▸ What the task requires: Your copy must hold every line of the records word for word. It must hold no pictures.

[Stored entries]
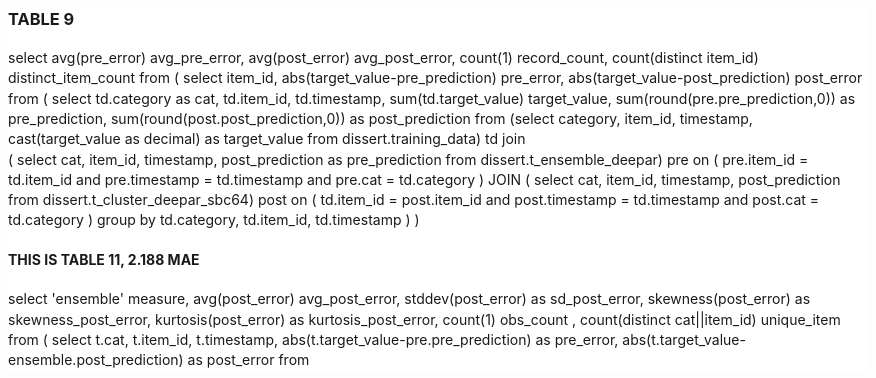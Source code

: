 
### TABLE 9
select 
avg(pre_error) avg_pre_error, 
avg(post_error) avg_post_error, 
count(1) record_count, 
count(distinct item_id) distinct_item_count
from (
select 
item_id,
abs(target_value-pre_prediction) pre_error,
abs(target_value-post_prediction) post_error
from (
select
td.category as cat,
td.item_id,
td.timestamp,
sum(td.target_value) target_value,
sum(round(pre.pre_prediction,0)) as pre_prediction,
sum(round(post.post_prediction,0)) as post_prediction
from
(select category, item_id, timestamp, cast(target_value as decimal) as target_value from dissert.training_data) td
 join  
(
select cat, item_id, timestamp, post_prediction as pre_prediction from dissert.t_ensemble_deepar) pre
on (
pre.item_id = td.item_id
and pre.timestamp = td.timestamp
and pre.cat = td.category 
)
JOIN (
select cat, item_id, timestamp, post_prediction from dissert.t_cluster_deepar_sbc64) post
on (
td.item_id = post.item_id
and post.timestamp = td.timestamp
and post.cat = td.category
) 
group by 
td.category,
td.item_id, td.timestamp
)
)







#### THIS IS TABLE 11, 2.188 MAE

select 
'ensemble' measure,
avg(post_error) avg_post_error, 
stddev(post_error) as sd_post_error,
skewness(post_error) as skewness_post_error,
kurtosis(post_error) as kurtosis_post_error,
count(1) obs_count , 
count(distinct cat||item_id) unique_item
from (
select t.cat, t.item_id, t.timestamp, 
abs(t.target_value-pre.pre_prediction) as pre_error,
abs(t.target_value-ensemble.post_prediction) as post_error 
from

▸ Answer:
Source code

: 
### TABLE 9
select 
avg(pre_error) avg_pre_error, 
avg(post_error) avg_post_error, 
count(1) record_count, 
count(distinct item_id) distinct_item_count
from (
select 
item_id,
abs(target_value-pre_prediction) pre_error,
abs(target_value-post_prediction) post_error
from (
select
td.category as cat,
td.item_id,
td.timestamp,
sum(td.target_value) target_value,
sum(round(pre.pre_prediction,0)) as pre_prediction,
sum(round(post.post_prediction,0)) as post_prediction
from
(select category, item_id, timestamp, cast(target_value as decimal) as target_value from dissert.training_data) td
 join  
(
select cat, item_id, timestamp, post_prediction as pre_prediction from dissert.t_ensemble_deepar) pre
on (
pre.item_id = td.item_id
and pre.timestamp = td.timestamp
and pre.cat = td.category 
)
JOIN (
select cat, item_id, timestamp, post_prediction from dissert.t_cluster_deepar_sbc64) post
on (
td.item_id = post.item_id
and post.timestamp = td.timestamp
and post.cat = td.category
) 
group by 
td.category,
td.item_id, td.timestamp
)
)







#### THIS IS TABLE 11, 2.188 MAE

select 
'ensemble' measure,
avg(post_error) avg_post_error, 
stddev(post_error) as sd_post_error,
skewness(post_error) as skewness_post_error,
kurtosis(post_error) as kurtosis_post_error,
count(1) obs_count , 
count(distinct cat||item_id) unique_item
from (
select t.cat, t.item_id, t.timestamp, 
abs(t.target_value-pre.pre_prediction) as pre_error,
abs(t.target_value-ensemble.post_prediction) as post_error 
from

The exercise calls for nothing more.